* _Given entries_:
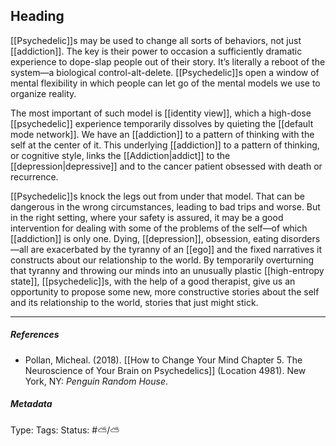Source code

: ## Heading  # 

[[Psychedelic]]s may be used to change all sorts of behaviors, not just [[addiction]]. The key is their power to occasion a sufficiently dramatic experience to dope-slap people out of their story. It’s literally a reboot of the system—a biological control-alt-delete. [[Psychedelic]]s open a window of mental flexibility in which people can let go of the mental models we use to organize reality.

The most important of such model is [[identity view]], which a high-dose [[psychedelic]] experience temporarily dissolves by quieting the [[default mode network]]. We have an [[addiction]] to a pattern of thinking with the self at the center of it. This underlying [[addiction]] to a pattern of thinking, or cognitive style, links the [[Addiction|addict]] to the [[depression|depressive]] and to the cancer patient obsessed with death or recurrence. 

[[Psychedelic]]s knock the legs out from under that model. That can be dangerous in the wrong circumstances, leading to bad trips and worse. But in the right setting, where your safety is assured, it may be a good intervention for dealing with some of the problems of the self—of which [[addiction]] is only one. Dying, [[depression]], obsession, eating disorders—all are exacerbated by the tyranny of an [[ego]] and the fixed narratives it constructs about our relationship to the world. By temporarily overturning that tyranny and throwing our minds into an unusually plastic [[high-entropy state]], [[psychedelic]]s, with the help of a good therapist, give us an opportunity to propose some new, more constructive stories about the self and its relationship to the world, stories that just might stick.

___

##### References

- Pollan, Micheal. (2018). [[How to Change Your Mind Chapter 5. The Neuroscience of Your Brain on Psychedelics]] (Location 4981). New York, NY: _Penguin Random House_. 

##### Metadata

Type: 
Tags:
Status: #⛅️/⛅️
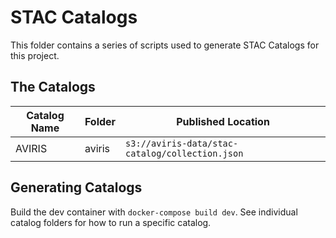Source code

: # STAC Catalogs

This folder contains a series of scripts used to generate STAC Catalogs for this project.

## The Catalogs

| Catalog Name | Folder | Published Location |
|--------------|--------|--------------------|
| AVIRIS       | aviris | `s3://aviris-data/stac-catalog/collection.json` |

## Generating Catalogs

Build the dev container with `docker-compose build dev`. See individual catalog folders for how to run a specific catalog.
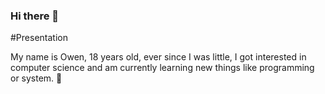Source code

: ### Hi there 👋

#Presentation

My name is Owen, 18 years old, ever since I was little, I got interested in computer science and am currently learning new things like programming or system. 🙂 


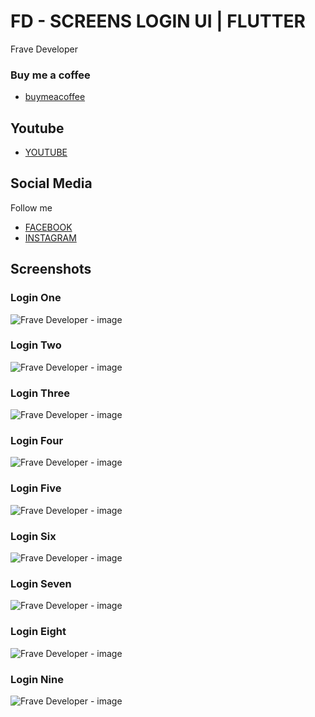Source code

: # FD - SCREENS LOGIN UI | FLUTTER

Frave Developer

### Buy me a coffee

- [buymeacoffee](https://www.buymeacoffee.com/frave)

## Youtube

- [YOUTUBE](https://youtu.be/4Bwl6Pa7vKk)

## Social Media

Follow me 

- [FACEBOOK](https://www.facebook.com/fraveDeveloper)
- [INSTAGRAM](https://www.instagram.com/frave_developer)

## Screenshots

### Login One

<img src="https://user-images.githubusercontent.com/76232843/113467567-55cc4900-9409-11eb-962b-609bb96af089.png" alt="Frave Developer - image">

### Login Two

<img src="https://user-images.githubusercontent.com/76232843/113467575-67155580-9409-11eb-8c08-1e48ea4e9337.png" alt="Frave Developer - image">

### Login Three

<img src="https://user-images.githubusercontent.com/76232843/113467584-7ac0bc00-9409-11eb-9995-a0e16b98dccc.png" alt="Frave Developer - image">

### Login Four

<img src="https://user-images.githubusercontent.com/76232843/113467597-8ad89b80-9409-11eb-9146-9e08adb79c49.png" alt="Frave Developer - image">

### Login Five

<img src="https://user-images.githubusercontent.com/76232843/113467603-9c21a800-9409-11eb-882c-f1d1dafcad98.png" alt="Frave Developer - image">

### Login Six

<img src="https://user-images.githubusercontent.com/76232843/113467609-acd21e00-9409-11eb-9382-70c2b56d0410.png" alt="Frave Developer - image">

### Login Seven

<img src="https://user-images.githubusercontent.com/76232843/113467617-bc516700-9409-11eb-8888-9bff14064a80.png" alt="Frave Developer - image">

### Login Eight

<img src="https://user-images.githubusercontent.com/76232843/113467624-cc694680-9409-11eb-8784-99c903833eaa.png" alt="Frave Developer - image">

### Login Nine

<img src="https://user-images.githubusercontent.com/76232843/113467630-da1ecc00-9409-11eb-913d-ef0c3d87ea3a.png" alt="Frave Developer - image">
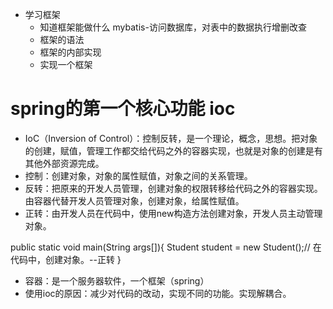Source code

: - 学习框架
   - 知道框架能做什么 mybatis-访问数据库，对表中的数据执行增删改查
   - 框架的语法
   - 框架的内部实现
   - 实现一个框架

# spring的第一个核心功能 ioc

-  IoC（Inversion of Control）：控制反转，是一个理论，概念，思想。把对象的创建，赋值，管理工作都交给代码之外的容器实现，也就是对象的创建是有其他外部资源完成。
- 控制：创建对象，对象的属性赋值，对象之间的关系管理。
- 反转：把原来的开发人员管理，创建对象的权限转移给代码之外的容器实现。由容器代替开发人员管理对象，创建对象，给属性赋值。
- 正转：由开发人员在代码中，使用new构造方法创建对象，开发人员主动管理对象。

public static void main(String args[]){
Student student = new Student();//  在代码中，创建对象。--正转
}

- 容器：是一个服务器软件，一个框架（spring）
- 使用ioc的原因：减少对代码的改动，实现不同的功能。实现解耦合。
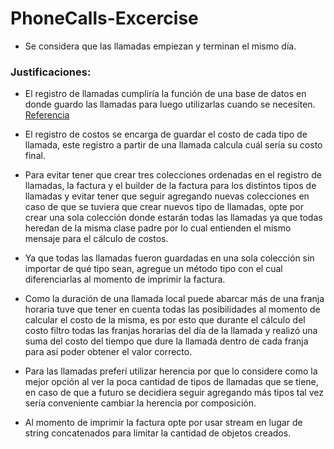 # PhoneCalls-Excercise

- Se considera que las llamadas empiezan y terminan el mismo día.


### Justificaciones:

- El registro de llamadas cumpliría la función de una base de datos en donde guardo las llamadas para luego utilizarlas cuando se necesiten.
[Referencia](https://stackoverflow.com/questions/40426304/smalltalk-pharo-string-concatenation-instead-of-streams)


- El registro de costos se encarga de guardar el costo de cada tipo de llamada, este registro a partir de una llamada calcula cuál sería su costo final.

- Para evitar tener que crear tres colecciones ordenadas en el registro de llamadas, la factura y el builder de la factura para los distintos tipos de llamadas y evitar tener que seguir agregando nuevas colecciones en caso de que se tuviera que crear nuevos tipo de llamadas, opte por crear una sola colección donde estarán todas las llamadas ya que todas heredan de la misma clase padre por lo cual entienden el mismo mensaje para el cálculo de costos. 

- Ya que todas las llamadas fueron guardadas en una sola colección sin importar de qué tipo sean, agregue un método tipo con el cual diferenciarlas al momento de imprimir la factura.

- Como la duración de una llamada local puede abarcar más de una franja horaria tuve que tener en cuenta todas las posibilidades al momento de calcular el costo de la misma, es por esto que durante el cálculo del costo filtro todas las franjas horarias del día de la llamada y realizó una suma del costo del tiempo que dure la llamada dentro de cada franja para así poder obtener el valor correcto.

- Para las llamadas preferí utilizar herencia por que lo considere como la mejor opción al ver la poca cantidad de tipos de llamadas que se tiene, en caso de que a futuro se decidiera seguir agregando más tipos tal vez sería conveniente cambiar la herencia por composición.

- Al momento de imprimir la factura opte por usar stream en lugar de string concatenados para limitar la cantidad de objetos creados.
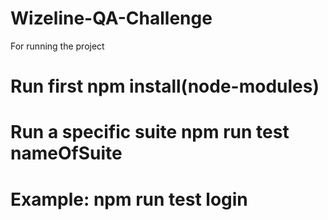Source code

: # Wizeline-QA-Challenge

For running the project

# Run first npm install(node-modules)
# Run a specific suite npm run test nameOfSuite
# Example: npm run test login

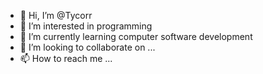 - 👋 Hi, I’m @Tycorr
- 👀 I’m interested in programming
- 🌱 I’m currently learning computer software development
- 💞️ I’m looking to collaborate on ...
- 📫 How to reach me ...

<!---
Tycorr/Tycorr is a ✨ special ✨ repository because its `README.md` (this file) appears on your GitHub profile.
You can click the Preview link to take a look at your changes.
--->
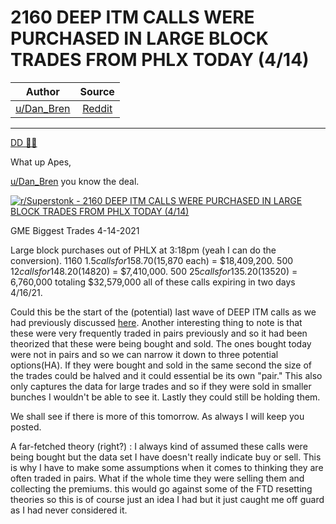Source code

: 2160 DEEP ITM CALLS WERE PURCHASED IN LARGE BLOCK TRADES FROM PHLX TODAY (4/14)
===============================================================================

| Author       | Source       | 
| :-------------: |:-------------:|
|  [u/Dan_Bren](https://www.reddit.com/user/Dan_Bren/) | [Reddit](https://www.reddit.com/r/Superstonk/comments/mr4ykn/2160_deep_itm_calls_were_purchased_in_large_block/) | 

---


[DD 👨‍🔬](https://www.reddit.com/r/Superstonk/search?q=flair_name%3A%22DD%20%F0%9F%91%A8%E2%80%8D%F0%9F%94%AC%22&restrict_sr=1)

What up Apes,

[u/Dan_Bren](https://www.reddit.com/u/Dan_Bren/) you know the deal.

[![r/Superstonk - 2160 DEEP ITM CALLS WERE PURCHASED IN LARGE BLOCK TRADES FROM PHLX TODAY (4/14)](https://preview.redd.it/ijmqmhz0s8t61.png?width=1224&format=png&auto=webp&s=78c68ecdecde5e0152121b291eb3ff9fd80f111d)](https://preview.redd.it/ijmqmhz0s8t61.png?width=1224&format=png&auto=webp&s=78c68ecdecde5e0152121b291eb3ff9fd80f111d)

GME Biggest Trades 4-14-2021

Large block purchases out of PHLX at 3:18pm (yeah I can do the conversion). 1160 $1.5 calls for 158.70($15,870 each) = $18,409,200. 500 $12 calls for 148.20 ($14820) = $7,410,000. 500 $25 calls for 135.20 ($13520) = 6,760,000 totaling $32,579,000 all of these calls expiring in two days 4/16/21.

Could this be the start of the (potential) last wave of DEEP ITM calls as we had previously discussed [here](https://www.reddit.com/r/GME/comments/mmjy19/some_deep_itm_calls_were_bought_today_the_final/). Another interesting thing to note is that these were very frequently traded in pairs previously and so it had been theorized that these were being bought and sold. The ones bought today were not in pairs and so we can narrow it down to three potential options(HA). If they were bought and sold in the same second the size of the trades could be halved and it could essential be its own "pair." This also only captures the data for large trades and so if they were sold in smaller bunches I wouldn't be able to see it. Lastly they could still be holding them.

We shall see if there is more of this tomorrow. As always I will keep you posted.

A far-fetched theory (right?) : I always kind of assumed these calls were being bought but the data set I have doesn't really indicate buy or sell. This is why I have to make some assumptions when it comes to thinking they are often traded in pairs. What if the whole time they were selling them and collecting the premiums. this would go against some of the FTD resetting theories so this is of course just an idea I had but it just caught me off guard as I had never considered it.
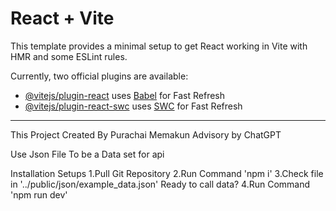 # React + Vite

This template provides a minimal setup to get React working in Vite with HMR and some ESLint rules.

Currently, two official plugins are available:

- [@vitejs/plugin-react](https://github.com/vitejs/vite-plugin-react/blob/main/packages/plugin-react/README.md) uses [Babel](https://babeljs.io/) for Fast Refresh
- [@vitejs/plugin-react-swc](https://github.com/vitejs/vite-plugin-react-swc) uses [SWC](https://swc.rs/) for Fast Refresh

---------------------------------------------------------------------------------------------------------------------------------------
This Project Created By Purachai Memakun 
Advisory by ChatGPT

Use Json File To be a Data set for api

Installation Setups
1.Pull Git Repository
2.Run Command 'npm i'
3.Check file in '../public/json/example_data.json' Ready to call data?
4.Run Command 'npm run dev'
---
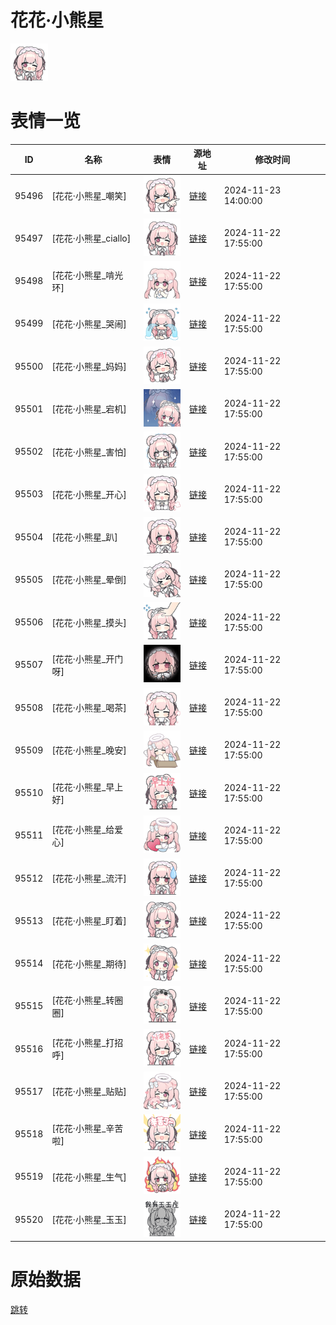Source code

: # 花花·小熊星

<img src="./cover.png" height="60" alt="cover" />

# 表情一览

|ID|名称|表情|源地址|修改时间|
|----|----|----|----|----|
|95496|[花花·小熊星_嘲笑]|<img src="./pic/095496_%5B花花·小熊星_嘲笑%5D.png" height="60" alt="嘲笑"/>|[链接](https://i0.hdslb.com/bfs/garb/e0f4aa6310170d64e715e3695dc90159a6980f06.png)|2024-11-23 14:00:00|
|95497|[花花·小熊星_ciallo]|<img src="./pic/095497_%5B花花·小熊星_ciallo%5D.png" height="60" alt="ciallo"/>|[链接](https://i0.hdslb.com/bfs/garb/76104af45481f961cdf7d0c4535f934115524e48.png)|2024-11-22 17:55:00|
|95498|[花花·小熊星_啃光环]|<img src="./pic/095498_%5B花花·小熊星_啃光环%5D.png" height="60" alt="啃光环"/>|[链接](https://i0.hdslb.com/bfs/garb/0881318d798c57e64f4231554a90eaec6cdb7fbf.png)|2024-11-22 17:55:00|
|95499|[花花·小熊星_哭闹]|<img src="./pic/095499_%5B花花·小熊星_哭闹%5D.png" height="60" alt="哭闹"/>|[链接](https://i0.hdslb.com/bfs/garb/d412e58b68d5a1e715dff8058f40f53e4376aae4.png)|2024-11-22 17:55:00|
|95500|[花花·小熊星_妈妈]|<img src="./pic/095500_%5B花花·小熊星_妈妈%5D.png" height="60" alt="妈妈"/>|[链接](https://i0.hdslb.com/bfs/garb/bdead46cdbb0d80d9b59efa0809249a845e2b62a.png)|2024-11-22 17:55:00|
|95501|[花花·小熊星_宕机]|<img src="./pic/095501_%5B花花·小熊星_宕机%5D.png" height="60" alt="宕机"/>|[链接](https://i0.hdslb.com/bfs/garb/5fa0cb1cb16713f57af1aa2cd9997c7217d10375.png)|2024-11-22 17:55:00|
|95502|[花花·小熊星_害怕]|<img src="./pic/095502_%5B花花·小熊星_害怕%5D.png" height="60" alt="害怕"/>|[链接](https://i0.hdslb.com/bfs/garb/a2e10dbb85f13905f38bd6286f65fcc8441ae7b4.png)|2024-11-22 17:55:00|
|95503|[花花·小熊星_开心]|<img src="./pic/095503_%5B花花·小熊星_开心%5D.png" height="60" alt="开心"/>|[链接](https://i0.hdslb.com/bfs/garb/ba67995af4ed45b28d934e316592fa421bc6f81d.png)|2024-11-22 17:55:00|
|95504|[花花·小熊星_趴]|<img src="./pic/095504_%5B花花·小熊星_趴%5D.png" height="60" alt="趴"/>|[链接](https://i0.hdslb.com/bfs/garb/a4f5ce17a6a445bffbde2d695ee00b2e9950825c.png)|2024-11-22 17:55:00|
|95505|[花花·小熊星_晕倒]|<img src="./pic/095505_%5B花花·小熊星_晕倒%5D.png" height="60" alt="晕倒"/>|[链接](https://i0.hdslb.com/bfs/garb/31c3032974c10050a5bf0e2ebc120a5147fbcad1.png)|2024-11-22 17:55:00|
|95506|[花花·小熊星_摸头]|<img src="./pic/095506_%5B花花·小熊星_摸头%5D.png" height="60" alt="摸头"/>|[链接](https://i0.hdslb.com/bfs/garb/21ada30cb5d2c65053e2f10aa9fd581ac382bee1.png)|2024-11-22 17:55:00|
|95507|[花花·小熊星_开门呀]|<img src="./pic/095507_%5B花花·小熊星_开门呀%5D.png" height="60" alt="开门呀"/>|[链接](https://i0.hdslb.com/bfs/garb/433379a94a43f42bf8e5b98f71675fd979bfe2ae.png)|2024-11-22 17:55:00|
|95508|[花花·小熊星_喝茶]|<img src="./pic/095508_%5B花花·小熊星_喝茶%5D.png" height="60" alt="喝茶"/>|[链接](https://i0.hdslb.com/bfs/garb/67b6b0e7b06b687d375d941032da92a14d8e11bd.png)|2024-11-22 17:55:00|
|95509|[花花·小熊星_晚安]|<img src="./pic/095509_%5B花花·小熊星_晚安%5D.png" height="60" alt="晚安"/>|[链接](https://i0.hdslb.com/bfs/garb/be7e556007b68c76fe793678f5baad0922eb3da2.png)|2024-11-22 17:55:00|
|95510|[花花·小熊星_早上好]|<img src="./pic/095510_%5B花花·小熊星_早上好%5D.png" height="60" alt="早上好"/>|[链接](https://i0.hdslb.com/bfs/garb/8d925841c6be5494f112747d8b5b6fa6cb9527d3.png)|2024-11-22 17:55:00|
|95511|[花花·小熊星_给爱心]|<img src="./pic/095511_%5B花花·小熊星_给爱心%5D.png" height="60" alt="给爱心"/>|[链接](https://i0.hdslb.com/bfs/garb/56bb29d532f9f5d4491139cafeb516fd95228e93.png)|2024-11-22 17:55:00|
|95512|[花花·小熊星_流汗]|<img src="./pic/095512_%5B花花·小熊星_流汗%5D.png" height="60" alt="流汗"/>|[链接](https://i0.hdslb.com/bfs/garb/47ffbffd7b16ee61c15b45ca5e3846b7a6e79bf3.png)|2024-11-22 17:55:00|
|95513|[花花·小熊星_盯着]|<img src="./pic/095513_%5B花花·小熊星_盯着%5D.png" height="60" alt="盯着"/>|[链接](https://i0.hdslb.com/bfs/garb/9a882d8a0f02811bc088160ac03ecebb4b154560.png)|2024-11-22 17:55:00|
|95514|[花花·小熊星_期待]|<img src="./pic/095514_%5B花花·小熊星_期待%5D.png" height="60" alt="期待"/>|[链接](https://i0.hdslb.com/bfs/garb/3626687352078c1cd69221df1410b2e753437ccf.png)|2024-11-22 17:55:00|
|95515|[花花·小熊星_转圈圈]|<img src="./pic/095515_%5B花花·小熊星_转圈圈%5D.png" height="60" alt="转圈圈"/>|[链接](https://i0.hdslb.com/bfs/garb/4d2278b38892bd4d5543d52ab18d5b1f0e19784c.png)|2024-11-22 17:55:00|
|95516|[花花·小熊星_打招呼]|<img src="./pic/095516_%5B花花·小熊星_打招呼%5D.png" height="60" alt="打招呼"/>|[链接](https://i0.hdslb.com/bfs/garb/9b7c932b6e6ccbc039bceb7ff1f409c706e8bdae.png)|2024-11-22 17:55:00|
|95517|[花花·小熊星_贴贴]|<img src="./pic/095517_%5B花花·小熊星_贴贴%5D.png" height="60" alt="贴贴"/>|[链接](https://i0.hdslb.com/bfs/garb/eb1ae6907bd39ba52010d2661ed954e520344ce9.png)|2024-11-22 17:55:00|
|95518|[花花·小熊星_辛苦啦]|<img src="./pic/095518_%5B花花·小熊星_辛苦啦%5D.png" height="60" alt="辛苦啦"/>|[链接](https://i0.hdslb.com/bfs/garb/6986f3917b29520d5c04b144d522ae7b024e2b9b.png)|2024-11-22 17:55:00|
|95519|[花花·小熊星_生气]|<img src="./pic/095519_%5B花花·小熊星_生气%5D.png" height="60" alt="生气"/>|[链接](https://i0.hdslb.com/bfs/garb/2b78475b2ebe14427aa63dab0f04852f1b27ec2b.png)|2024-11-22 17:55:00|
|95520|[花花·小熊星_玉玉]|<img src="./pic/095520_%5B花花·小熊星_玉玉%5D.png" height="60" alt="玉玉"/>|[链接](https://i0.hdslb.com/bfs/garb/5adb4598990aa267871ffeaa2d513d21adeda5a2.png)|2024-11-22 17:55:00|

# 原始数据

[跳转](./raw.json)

* _What to do_: When the word "Refresh" turns up on a line of the material above, copy that line.

* _Solution for this exercise_:
- [@vitejs/plugin-react](https://github.com/vitejs/vite-plugin-react/blob/main/packages/plugin-react/README.md) uses [Babel](https://babeljs.io/) for Fast Refresh
- [@vitejs/plugin-react-swc](https://github.com/vitejs/vite-plugin-react-swc) uses [SWC](https://swc.rs/) for Fast Refresh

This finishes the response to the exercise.